On Behalf of | Feb 20, 2024 | Securities and Compliance

Securities and Exchange Commission Chair Gary Gensler discussed his agenda for the remainder of his term in an interview published last week in AdvisorHub.

Gensler was sworn in in April 2021 for a five-year term as head of the SEC, and has said he plans to stay on in his post should President Biden be re-elected in November.

Gensler spoke with a panel of Bloomberg editors and reporters about some of the issues facing the financial industry and his priorities as Wall Street’s top regulator.

He said that of the 55 or 60 proposals that were put forth after assuming the leadership of the SEC, 35 of them have been finalized, though generally with modifications from their original form.  Work is continuing on new plans, he said.

“On the equity markets, there were the four separate proposals from December 2022, and the direction of travel on those is forward. We’re working on each of those,” said Gensler. “And there was one about volume-based discounts in that market. So on those five, I feel very good about the staff work. There are some rules around investment advisers, broker-dealers and something called systems compliance and integrity. And even customer notification if somebody gets into your brokerage account or gets your private information. That suite of rules, again, the direction of travel is forward and it looks good.”

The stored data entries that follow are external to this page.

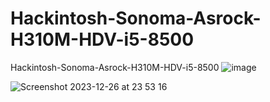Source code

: # Hackintosh-Sonoma-Asrock-H310M-HDV-i5-8500
Hackintosh-Sonoma-Asrock-H310M-HDV-i5-8500
![image](https://github.com/sonvirgo/Hackintosh-Sonoma-Asrock-H310M-HDV-i5-8500/assets/10823037/855c919e-c827-4b3d-9cec-1096dfa9bbe7)

![Screenshot 2023-12-26 at 23 53 16](https://github.com/sonvirgo/Hackintosh-Sonoma-Asrock-H310M-HDV-i5-8500/assets/10823037/a5335f5f-1574-4e56-8cf2-c58431064f7a)
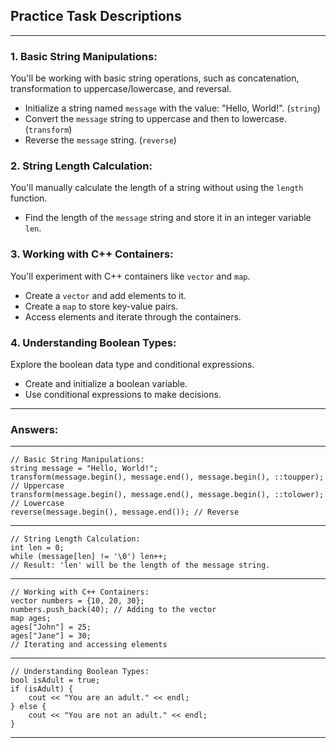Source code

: <h2>Practice Task Descriptions</h2>

<hr>

<h3>1. Basic String Manipulations:</h3>
<p>You'll be working with basic string operations, such as concatenation, transformation to uppercase/lowercase, and reversal.</p>

<ul>
  <li>Initialize a string named <code>message</code> with the value: "Hello, World!". (<code>string</code>)</li>
  <li>Convert the <code>message</code> string to uppercase and then to lowercase. (<code>transform</code>)</li>
  <li>Reverse the <code>message</code> string. (<code>reverse</code>)</li>
</ul>

<h3>2. String Length Calculation:</h3>
<p>You'll manually calculate the length of a string without using the <code>length</code> function.</p>

<ul>
  <li>Find the length of the <code>message</code> string and store it in an integer variable <code>len</code>.</li>
</ul>

<h3>3. Working with C++ Containers:</h3>
<p>You'll experiment with C++ containers like <code>vector</code> and <code>map</code>.</p>

<ul>
  <li>Create a <code>vector</code> and add elements to it.</li>
  <li>Create a <code>map</code> to store key-value pairs.</li>
  <li>Access elements and iterate through the containers.</li>
</ul>

<h3>4. Understanding Boolean Types:</h3>
<p>Explore the boolean data type and conditional expressions.</p>

<ul>
  <li>Create and initialize a boolean variable.</li>
  <li>Use conditional expressions to make decisions.</li>
</ul>

<hr>

<h3>Answers:</h3>

<hr>

<pre><code>// Basic String Manipulations:
string message = "Hello, World!";
transform(message.begin(), message.end(), message.begin(), ::toupper); // Uppercase
transform(message.begin(), message.end(), message.begin(), ::tolower); // Lowercase
reverse(message.begin(), message.end()); // Reverse
</code></pre>

<hr>

<pre><code>// String Length Calculation:
int len = 0;
while (message[len] != '\0') len++;
// Result: 'len' will be the length of the message string.
</code></pre>

<hr>

<pre><code>// Working with C++ Containers:
vector<int> numbers = {10, 20, 30};
numbers.push_back(40); // Adding to the vector
map<string, int> ages;
ages["John"] = 25;
ages["Jane"] = 30;
// Iterating and accessing elements
</code></pre>

<hr>

<pre><code>// Understanding Boolean Types:
bool isAdult = true;
if (isAdult) {
    cout << "You are an adult." << endl;
} else {
    cout << "You are not an adult." << endl;
}
</code></pre>

<hr>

Gensler also noted the commission’s ongoing efforts to finalize a rule requiring public companies to disclose climate-related information, and rules requiring broker-dealers and investment advisers to take certain steps to address conflicts of interest associated with artificial intelligence and predictive data analytics.

He said there is no pressing timetable for completion of these proposals.  Gensler added that in retrospect, he did not feel the SEC had been too ambitious in its rules proposals.

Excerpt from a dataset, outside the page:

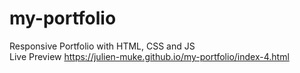 # my-portfolio
Responsive Portfolio with HTML, CSS and JS <br>
Live Preview https://julien-muke.github.io/my-portfolio/index-4.html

“Knowing everything we know, we would probably have laid out a similar agenda,” he said. “Part of it is there’s five SEC commissioners, and it’s coming to a consensus as to priorities. So I think these are real needs, of driving efficiency and competition and resiliency in the market, and I feel pretty optimistic.  Does it mean that we adopt every rule that we propose? No, because sometimes we learn from commenters and we moderate and we change or we re-propose something, so the clock does run out. But I’d rather finalize that which is ready, instead of finalizing against the clock.”

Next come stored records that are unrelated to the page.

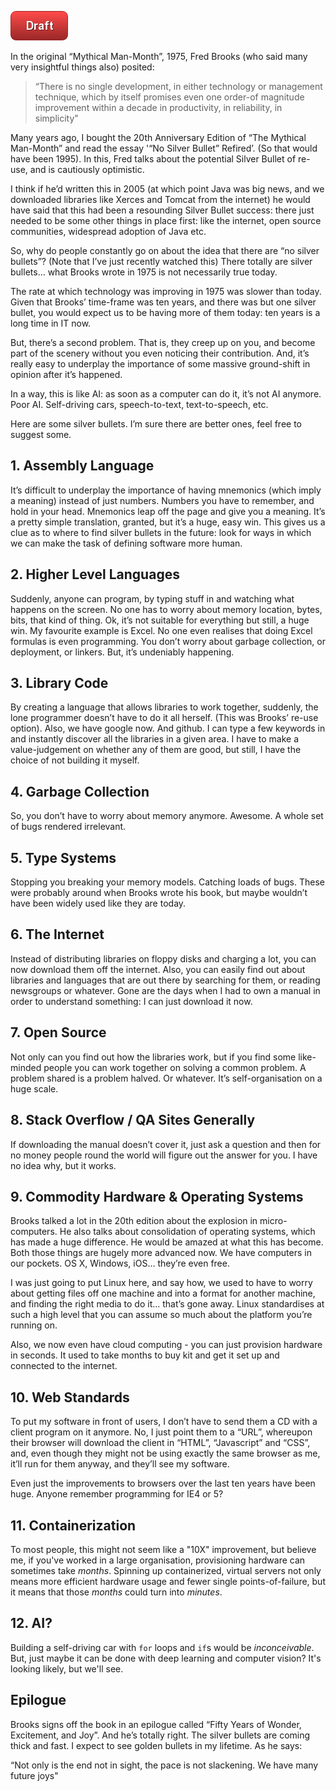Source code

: ![Draft](images/state/draft.png)

In the original “Mythical Man-Month”, 1975, Fred Brooks (who said many very insightful things also) posited:

> “There is no single development, in either technology or management technique, which by itself promises even one order-of magnitude improvement within a decade in productivity, in reliability, in simplicity"

Many years ago, I bought the 20th Anniversary Edition of “The Mythical Man-Month” and read the essay  '“No Silver Bullet” Refired’.  (So that would have been 1995).  In this, Fred talks about the potential Silver Bullet of re-use, and is cautiously optimistic. 

I think if he’d written this in 2005 (at which point Java was big news, and we downloaded libraries like Xerces and Tomcat from the internet) he would have said that this had been a resounding Silver Bullet success:  there just needed to be some other things in place first:  like the internet, open source communities, widespread adoption of Java etc.

So, why do people constantly go on about the idea that there are “no silver bullets”?  (Note that I’ve just recently watched this) There totally are silver bullets…  what Brooks wrote in 1975 is not necessarily true today.  

The rate at which technology was improving in 1975 was slower than today.  Given that Brooks’ time-frame was ten years, and there was but one silver bullet, you would expect us to be having more of them today:  ten years is a long time in IT now.  

But, there’s a second problem.  That is, they creep up on you, and become part of the scenery without you even noticing their contribution.   And, it’s really easy to underplay the importance of some massive ground-shift in opinion after it’s happened.  

In a way, this is like AI: as soon as a computer can do it, it’s not AI anymore.  Poor AI.  Self-driving cars, speech-to-text, text-to-speech, etc.  

Here are some silver bullets.   I’m sure there are better ones, feel free to suggest some.

## 1.  Assembly Language

It’s difficult to underplay the importance of having mnemonics (which imply a meaning) instead of just numbers.  Numbers you have to remember, and hold in your head.  Mnemonics leap off the page and give you a meaning.  It’s a pretty simple translation, granted, but it’s a huge, easy win.  This gives us a clue as to where to find silver bullets in the future:  look for ways in which we can make the task of defining software more human.

## 2.  Higher Level Languages

Suddenly, anyone can program, by typing stuff in and watching what happens on the screen.  No one has to worry about memory location, bytes, bits, that kind of thing.  Ok, it’s not suitable for everything but still, a huge win.  My favourite example is Excel.  No one even realises that doing Excel formulas is even programming.  You don’t worry about garbage collection, or deployment, or linkers.  But, it’s undeniably happening. 

## 3.  Library Code

By creating a language that allows libraries to work together, suddenly, the lone programmer doesn’t have to do it all herself.  (This was Brooks’ re-use option).  Also, we have google now.  And github.  I can type a few keywords in and instantly discover all the libraries in a given area.  I have to make a value-judgement on whether any of them are good, but still, I have the choice of not building it myself.

## 4.  Garbage Collection

So, you don’t have to worry about memory anymore.  Awesome.  A whole set of bugs rendered irrelevant.

## 5.  Type Systems

Stopping you breaking your memory models.  Catching loads of bugs.  These were probably around when Brooks wrote his book, but maybe wouldn’t have been widely used like they are today.

## 6.  The Internet

Instead of distributing libraries on floppy disks and charging a lot, you can now download them off the internet.   Also, you can easily find out about libraries and languages that are out there by searching for them, or reading newsgroups or whatever.  Gone are the days when I had to own a manual in order to understand something: I can just download it now.  

## 7.  Open Source

Not only can you find out how the libraries work, but if you find some like-minded people you can work together on solving a common problem.  A problem shared is a problem halved.  Or whatever.   It’s self-organisation on a huge scale.  

## 8.  Stack Overflow / QA Sites Generally

If downloading the manual doesn’t cover it, just ask a question and then for no money people round the world will figure out the answer for you.  I have no idea why, but it works.

## 9.  Commodity Hardware & Operating Systems

Brooks talked a lot in the 20th edition about the explosion in micro-computers.   He also talks about consolidation of operating systems, which has made a huge difference.   He would be amazed at what this has become.  Both those things are hugely more advanced now.  We have computers in our pockets.  OS X, Windows, iOS… they’re even free.

I was just going to put Linux here, and say how, we used to have to worry about getting files off one machine and into a format for another machine, and finding the right media to do it... that’s gone away.  Linux standardises at such a high level that you can assume so much about the platform you’re running on.

Also, we now even have cloud computing - you can just provision hardware in seconds.  It used to take months to buy kit and get it set up and connected to the internet.  

## 10.  Web Standards

To put my software in front of users, I don’t have to send them a CD with a client program on it anymore.  No, I just point them to a “URL”, whereupon their browser will download the client in “HTML”, “Javascript” and “CSS”, and, even though they might not be using exactly the same browser as me, it’ll run for them anyway, and they’ll see my software.

Even just the improvements to browsers over the last ten years have been huge.   Anyone remember programming for IE4 or 5?  

## 11.  Containerization

To most people, this might not seem like a "10X" improvement, but believe me, if you've worked in a large organisation, provisioning hardware can sometimes take _months_.  Spinning up containerized, virtual servers not only means more efficient hardware usage and fewer single points-of-failure, but it means that those _months_ could turn into _minutes_.  

## 12.  AI?

Building a self-driving car with `for` loops and `if`s would be _inconceivable_.  But, just maybe it can be done with deep learning and computer vision?  It's looking likely, but we'll see.

## Epilogue

Brooks signs off the book in an epilogue called “Fifty Years of Wonder, Excitement, and Joy”.  And he’s totally right.  The silver bullets are coming thick and fast.  I expect to see golden bullets in my lifetime.  As he says:

“Not only is the end not in sight, the pace is not slackening.  We have many future joys"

On other matters, Gensler was asked about the growth in private credit, and emphasized the benefits of credit intermediation in the bank and non-bank sector.  Regarding risks to financial stability, he cited concerns over where the banking sector and non-banking sector come together.

“It’s in the prime brokerage, where banks are basically lending to the non-bank sector, particularly in this secured funding market called repos, and in the reverse repo market. Something like three-quarters of that market is done at zero or near-zero margin,” Gensler said.

He also addressed the risks involved in cryptocurrencies, given the lack of regulatory compliance in the industry.

“It’s a whole field built on a predicate of sidestepping the law when they choose to, and then relying on the laws when it’s to their advantage,” he said. “When they’re in bankruptcy court, they’re certainly right there in court, relying on the laws, suing each other sometimes.”